Now let’s look at a couple of examples where different types of input objects can be ingested into a single type of index.

Example data 1:
{
"first_name": "ABC",
"last_name": "BCD",
"city": "XYZ",
"address": "Flat no 1, Dummy Apartment, Nearest landmark",
"country": "India"
}


You can convert this data into Elasticsearch mapping, as shown below:
{
  "doc_type": "user",
  "doc_id": 500001,
  "fields": [{
      "field_uid": "first_name",
      "value": "ABC"
  },{
      "field_uid": "last_name",
      "value": "BCD"
  },{
      "field_uid": "city",
      "value": "XYZ"
  },{
      "field_uid": "address",
      "value": "Flat no 1, Dummy Apartment, Nearest landmark"
  },{
      "field_uid": "country",
      "value": "India"
  }]
}


Example data 2:
{
  "title": "ABC Product",
  "product_code": "PRODUC_001",
  "description": "Above product description colors, sizes and prices",
  "SKU": "123123123123",
  "colors": ["a", "b", "c"],
  "category": "travel"
}
{
  "doc_type":
  "product",
"doc_id": 100001,
  "fields": [{
      "field_uid": "title",
      "value": "ABC Product"
  },{
      "field_uid": "product_code",
      "value": "PRODUC_001"
  },{
      "field_uid": "description",
      "value": "Above product description colors, sizes and prices"
  },{
      "field_uid": "SKU",
      "value": "123123123123"
  },{
      "field_uid": "colors",
      "value": ["a", "b", "c"]
  },{
      "field_uid": "category",
      "value": "travel"
  }] 
}

This type of mapping makes it easier to perform a search on multiple types of documents within an index. 

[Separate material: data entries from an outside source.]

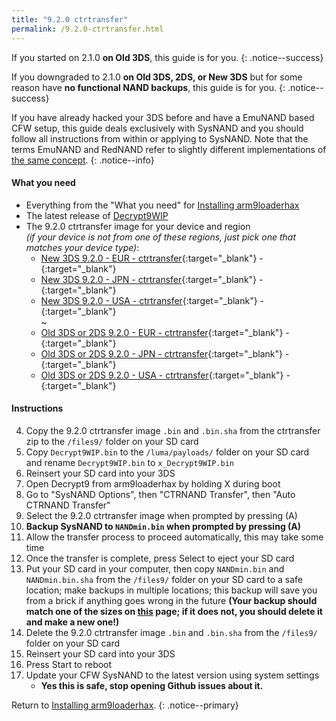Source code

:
```yaml
---
title: "9.2.0 ctrtransfer"
permalink: /9.2.0-ctrtransfer.html
---
```


If you started on 2.1.0 **on Old 3DS**, this guide is for you.
{: .notice--success}

If you downgraded to 2.1.0 **on Old 3DS, 2DS, or New 3DS** but for some reason have **no functional NAND backups**, this guide is for you.
{: .notice--success}

If you have already hacked your 3DS before and have a EmuNAND based CFW setup, this guide deals exclusively with SysNAND and you should follow all instructions from within or applying to SysNAND. Note that the terms EmuNAND and RedNAND refer to slightly different implementations of [the same concept](http://3dbrew.org/wiki/NAND_Redirection).
{: .notice--info}

#### What you need

* Everything from the "What you need" for [Installing arm9loaderhax](installing-arm9loaderhax)
* The latest release of [Decrypt9WIP](https://github.com/d0k3/Decrypt9WIP/releases/latest)
* The 9.2.0 ctrtransfer image for your device and region     
*(if your device is not from one of these regions, just pick one that matches your device type)*:
  +    [New 3DS 9.2.0 - EUR - ctrtransfer](torrents/9.2.0-20E_ctrtransfer_n3ds.torrent){:target="_blank"} - [<i class="fa fa-magnet" aria-hidden="true"></i>](magnet:?xt=urn:btih:fed7bfeec0e52b42a77467cfb6ffd3e9dd2d5a70){:target="_blank"}   
  +    [New 3DS 9.2.0 - JPN - ctrtransfer](torrents/9.2.0-20J_ctrtransfer_n3ds.torrent){:target="_blank"} - [<i class="fa fa-magnet" aria-hidden="true"></i>](magnet:?xt=urn:btih:b22d67fd02b3b0e30ac991e451db0f2d32e7beca){:target="_blank"}     
  +    [New 3DS 9.2.0 - USA - ctrtransfer](torrents/9.2.0-20U_ctrtransfer_n3ds.torrent){:target="_blank"} - [<i class="fa fa-magnet" aria-hidden="true"></i>](magnet:?xt=urn:btih:985d47442dc470d1b9f908256bed041c63885f60){:target="_blank"}    
~
  +    [Old 3DS or 2DS 9.2.0 - EUR - ctrtransfer](torrents/9.2.0-20E_ctrtransfer_o3ds.torrent){:target="_blank"} - [<i class="fa fa-magnet" aria-hidden="true"></i>](magnet:?xt=urn:btih:8d6142313971b08f92257e7fb1c1d5689e34ed78){:target="_blank"}     
  +    [Old 3DS or 2DS 9.2.0 - JPN - ctrtransfer](torrents/9.2.0-20J_ctrtransfer_o3ds.torrent){:target="_blank"} - [<i class="fa fa-magnet" aria-hidden="true"></i>](magnet:?xt=urn:btih:24ad2b85e67013ef1f91178dca7ad2e40663b9b2){:target="_blank"}     
  +    [Old 3DS or 2DS 9.2.0 - USA - ctrtransfer](torrents/9.2.0-20U_ctrtransfer_o3ds.torrent){:target="_blank"} - [<i class="fa fa-magnet" aria-hidden="true"></i>](magnet:?xt=urn:btih:1dc79a2a0babb45497961888f369423a93135e2b){:target="_blank"}

#### Instructions

4. Copy the 9.2.0 ctrtransfer image `.bin` and `.bin.sha` from the ctrtransfer zip to the `/files9/` folder on your SD card
5. Copy `Decrypt9WIP.bin` to the `/luma/payloads/` folder on your SD card and rename `Decrypt9WIP.bin` to `x_Decrypt9WIP.bin`
6. Reinsert your SD card into your 3DS
7. Open Decrypt9 from arm9loaderhax by holding X during boot
8. Go to "SysNAND Options", then "CTRNAND Transfer", then "Auto CTRNAND Transfer"
9. Select the 9.2.0 ctrtransfer image when prompted by pressing (A)
10. **Backup SysNAND to `NANDmin.bin` when prompted by pressing (A)**
11. Allow the transfer process to proceed automatically, this may take some time
12. Once the transfer is complete, press Select to eject your SD card
13. Put your SD card in your computer, then copy `NANDmin.bin` and `NANDmin.bin.sha` from the `/files9/` folder on your SD card to a safe location; make backups in multiple locations; this backup will save you from a brick if anything goes wrong in the future **(Your backup should match one of the sizes on [this](nand-size) page; if it does not, you should delete it and make a new one!)**
14. Delete the 9.2.0 ctrtransfer image `.bin` and `.bin.sha` from the `/files9/` folder on your SD card
15. Reinsert your SD card into your 3DS
16. Press Start to reboot
17. Update your CFW SysNAND to the latest version using system settings
    + **Yes this is safe, stop opening Github issues about it.**

Return to [Installing arm9loaderhax](installing-arm9loaderhax).
{: .notice--primary}
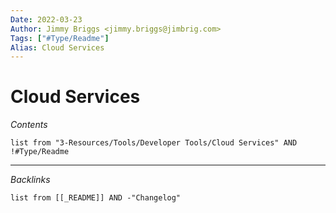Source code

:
 ```yaml
---
Date: 2022-03-23
Author: Jimmy Briggs <jimmy.briggs@jimbrig.com>
Tags: ["#Type/Readme"]
Alias: Cloud Services
---
```


# Cloud Services

*Contents*

```dataview
list from "3-Resources/Tools/Developer Tools/Cloud Services" AND !#Type/Readme
```

***

*Backlinks*

```dataview
list from [[_README]] AND -"Changelog"
```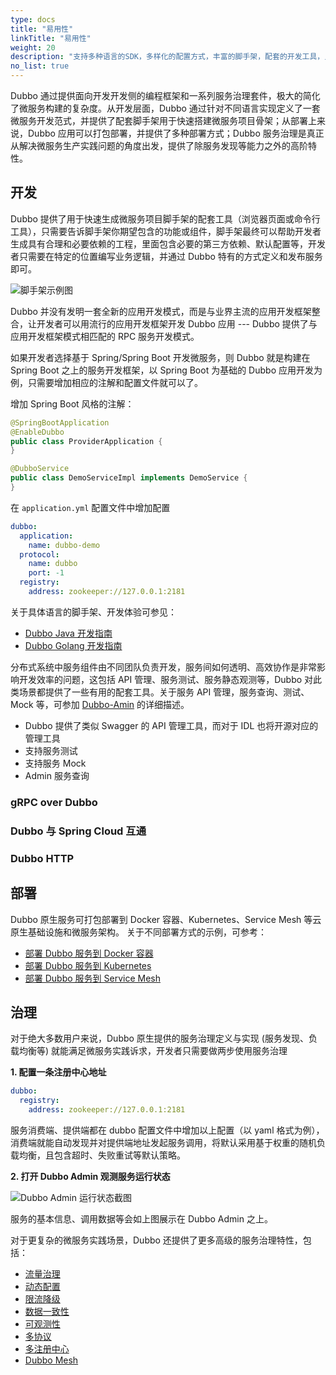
 ```yaml
---
type: docs
title: "易用性"
linkTitle: "易用性"
weight: 20
description: "支持多种语言的SDK，多样化的配置方式，丰富的脚手架，配套的开发工具，只需要简单的几句代码就可以拥有微服务的全部能力，开发者只需要专注业务开发。"
no_list: true
---
```

Dubbo 通过提供面向开发开发侧的编程框架和一系列服务治理套件，极大的简化了微服务构建的复杂度。从开发层面，Dubbo 通过针对不同语言实现定义了一套微服务开发范式，并提供了配套脚手架用于快速搭建微服务项目骨架；从部署上来说，Dubbo 应用可以打包部署，并提供了多种部署方式；Dubbo 服务治理是真正从解决微服务生产实践问题的角度出发，提供了除服务发现等能力之外的高阶特性。

## 开发
Dubbo 提供了用于快速生成微服务项目脚手架的配套工具（浏览器页面或命令行工具），只需要告诉脚手架你期望包含的功能或组件，脚手架最终可以帮助开发者生成具有合理和必要依赖的工程，里面包含必要的第三方依赖、默认配置等，开发者只需要在特定的位置编写业务逻辑，并通过 Dubbo 特有的方式定义和发布服务即可。

![脚手架示例图]()

Dubbo 并没有发明一套全新的应用开发模式，而是与业界主流的应用开发框架整合，让开发者可以用流行的应用开发框架开发 Dubbo 应用 --- Dubbo 提供了与应用开发框架模式相匹配的 RPC 服务开发模式。

如果开发者选择基于 Spring/Spring Boot 开发微服务，则 Dubbo 就是构建在 Spring Boot 之上的服务开发框架，以 Spring Boot 为基础的 Dubbo 应用开发为例，只需要增加相应的注解和配置文件就可以了。

增加 Spring Boot 风格的注解：
```java
@SpringBootApplication
@EnableDubbo
public class ProviderApplication {
}

@DubboService
public class DemoServiceImpl implements DemoService {
}
```

在 `application.yml` 配置文件中增加配置
```yaml
dubbo:
  application:
    name: dubbo-demo
  protocol:
    name: dubbo
    port: -1
  registry:
    address: zookeeper://127.0.0.1:2181
```

关于具体语言的脚手架、开发体验可参见：
* [Dubbo Java 开发指南](../../../../docs3-v2/java-sdk/quick-start/spring-boot/)
* [Dubbo Golang 开发指南](../../../../docs3-v2/golang-sdk/quickstart/)

分布式系统中服务组件由不同团队负责开发，服务间如何透明、高效协作是非常影响开发效率的问题，这包括 API 管理、服务测试、服务静态观测等，Dubbo 对此类场景都提供了一些有用的配套工具。关于服务 API 管理，服务查询、测试、Mock 等，可参加 [Dubbo-Amin]() 的详细描述。
* Dubbo 提供了类似 Swagger 的 API 管理工具，而对于 IDL 也将开源对应的管理工具
* 支持服务测试
* 支持服务 Mock
* Admin 服务查询

### gRPC over Dubbo

### Dubbo 与 Spring Cloud 互通


### Dubbo HTTP

## 部署
Dubbo 原生服务可打包部署到 Docker 容器、Kubernetes、Service Mesh 等云原生基础设施和微服务架构。
关于不同部署方式的示例，可参考：
* [部署 Dubbo 服务到 Docker 容器]()
* [部署 Dubbo 服务到 Kubernetes]()
* [部署 Dubbo 服务到 Service Mesh]()

## 治理
对于绝大多数用户来说，Dubbo 原生提供的服务治理定义与实现 (服务发现、负载均衡等) 就能满足微服务实践诉求，开发者只需要做两步使用服务治理

**1. 配置一条注册中心地址**
```yaml
dubbo:
  registry:
    address: zookeeper://127.0.0.1:2181
```
服务消费端、提供端都在 dubbo 配置文件中增加以上配置（以 yaml 格式为例），消费端就能自动发现并对提供端地址发起服务调用，将默认采用基于权重的随机负载均衡，且包含超时、失败重试等默认策略。

**2. 打开 Dubbo Admin 观测服务运行状态**

![Dubbo Admin 运行状态截图]()

服务的基本信息、调用数据等会如上图展示在 Dubbo Admin 之上。

对于更复杂的微服务实践场景，Dubbo 还提供了更多高级的服务治理特性，包括：
* [流量治理](../traffic-management/)
* [动态配置](../traffic-management/)
* [限流降级](../traffic-management/)
* [数据一致性](../traffic-management/)
* [可观测性](../traffic-management/)
* [多协议](../traffic-management/)
* [多注册中心](../traffic-management/)
* [Dubbo Mesh](../traffic-management/)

For example, let’s try to search for users where "country" is set to "India" AND for products where "category" is set to "travel."
GET /{{INDEX_NAME}}/search
{
  "query": {
    "nested": {
      "path": "fields",
        "query": {
          "bool": {
            "should": [
              {
                "bool": {
                  "must": [
                   {
                      "match": {
                        "fields.field_uid": "country"
                      }
                 },
                 {
                     "match": {
                       "fields.value": "India"
                    }
                  }
                ]
              }
            },
            {
              "bool": {
                "must": [
                  {
                   "match": {
                    "fields.field_uid": "category"
                    }
                  },
                   {
                    "match": {
                      "fields.value": "travel"
                    }
                  }
                ]
              }
            }
          ]
        }
      }
    }
  }
}

In conclusion

If you are certain that your documents follow a strict schema, you don’t need to structure your data in a nested data type format. Follow the pattern shown in the “Strict Schema” section to input your data in Elasticsearch.

However, suppose your documents are not likely to follow a strict schema. In that case, we highly recommended that you store the data in a nested format, which helps you consolidate all types of documents under a single index roof with uniform mapping.